Der Ton, in welchem er dies sagte, war so stolz und männlich, daß er seine Wirkung nicht verfehlte. Der Unglaube der kleinen Frau brach sich daran, sie sah wohl, daß es Ernst war, und ihr gutmüthiges Gesicht drückte den Schmerz aus, den sie über den Kummer ihres Sohnes noch mehr, als über die plötzliche Vernichtung ihrer eigenen Hoffnungen und Entwürfe empfand.

Anders war es dagegen mit Herrn Frohlieb, der zwar auch vor Ueberraschung den Mund weit aufmachte, im nächsten Augenblicke jedoch einen lebhaften Triumph nicht unterdrücken konnte.

Das hat sie gesagt? schrie er. Sie kann Deine Frau nicht werden? Aus welchen Gründen ist ihr dieses Bewußtsein gekommen?

Weil sie, gebrechlich und schwächlich, wie sie ist, nicht glaubt, mich glücklich zu machen, nicht will, daß ich, wie sie sagt, mich an ihr Elend fessele.

Siehst Du wohl, Wilhelm, rief Herr Frohlieb, schwankend zwischen Freude und Theilnahme, dieses sind dieselben Grundsätze, welche ich Dir vorlegte.

Mich an ihr Elend fesseln! fuhr der junge Mann, mit seinen Gefühlen kämpfend, fort. Ich habe nie bemerkt, daß ihr ein Gebrechen anklebt. Niemals würde ich eine Last empfunden haben.

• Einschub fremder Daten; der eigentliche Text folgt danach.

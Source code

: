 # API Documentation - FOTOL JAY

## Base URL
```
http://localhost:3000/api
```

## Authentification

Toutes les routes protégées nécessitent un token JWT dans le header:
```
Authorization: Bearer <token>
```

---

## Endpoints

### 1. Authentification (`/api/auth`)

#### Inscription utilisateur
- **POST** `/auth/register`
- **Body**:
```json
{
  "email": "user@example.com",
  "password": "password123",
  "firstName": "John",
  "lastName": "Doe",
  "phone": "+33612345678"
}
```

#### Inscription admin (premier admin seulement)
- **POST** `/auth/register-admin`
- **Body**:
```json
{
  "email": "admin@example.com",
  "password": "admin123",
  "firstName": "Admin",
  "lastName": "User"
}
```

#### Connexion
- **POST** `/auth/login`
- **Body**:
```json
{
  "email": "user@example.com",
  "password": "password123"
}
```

Die kleine Frau legte ihren Arm um ihn, und während sie ihn küßte und drückte, liefen große Thränen über ihre Backen. Das Mutterherz empfand das Weh, das auf seinen Lippen zitterte, tröstend sagte sie mit leiser Stimme:

Ach! die gute Seele, das gute Kind! Aber sei nur geduldig, Wilhelm. Es hat Manche schon Nein gesagt, und zuletzt ist doch ein Ja daraus geworden.

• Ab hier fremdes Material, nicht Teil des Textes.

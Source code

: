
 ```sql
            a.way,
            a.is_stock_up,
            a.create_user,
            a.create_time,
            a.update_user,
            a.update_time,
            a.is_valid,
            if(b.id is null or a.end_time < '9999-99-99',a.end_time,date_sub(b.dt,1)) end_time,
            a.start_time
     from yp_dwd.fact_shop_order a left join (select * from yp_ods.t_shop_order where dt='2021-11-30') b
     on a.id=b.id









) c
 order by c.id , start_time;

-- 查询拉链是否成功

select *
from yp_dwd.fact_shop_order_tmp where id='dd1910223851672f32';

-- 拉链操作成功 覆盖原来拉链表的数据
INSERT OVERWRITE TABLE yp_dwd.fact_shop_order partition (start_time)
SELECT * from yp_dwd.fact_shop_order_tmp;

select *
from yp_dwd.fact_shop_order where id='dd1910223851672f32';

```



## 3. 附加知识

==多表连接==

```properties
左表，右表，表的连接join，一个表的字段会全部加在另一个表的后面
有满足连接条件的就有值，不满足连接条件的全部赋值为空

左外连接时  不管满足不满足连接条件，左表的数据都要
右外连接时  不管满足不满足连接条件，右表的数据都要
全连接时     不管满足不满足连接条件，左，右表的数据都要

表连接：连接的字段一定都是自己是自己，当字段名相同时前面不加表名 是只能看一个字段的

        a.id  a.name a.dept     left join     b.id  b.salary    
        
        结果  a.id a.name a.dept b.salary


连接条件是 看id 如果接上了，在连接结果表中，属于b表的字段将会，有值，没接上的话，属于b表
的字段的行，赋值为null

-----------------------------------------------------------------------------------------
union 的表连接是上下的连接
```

Niemals wird ein Ja daraus werden, Mutter, antwortete er mit einem Seufzer, ich darf nicht länger daran denken, und bitte Euch herzlich, schweigt gegen Jeden darüber.

Aber was sagt denn der Vetter? fragte die kleine Frau betrübt. Er war doch seiner Sache so gewiß, und ein Vater kann viel thun.

Wilhelm blickte still vor sich nieder.

Er hat gethan, wie es Recht war, ich kann's nicht tadeln, erwiderte er dann. Wenn vielleicht Verhältnisse eintreten – ein schmerzliches Lächeln glitt über sein Gesicht – Doch nein! auch das kann nichts ändern. Mag Julie glücklich werden, das ist Alles, was ich ihr wünsche.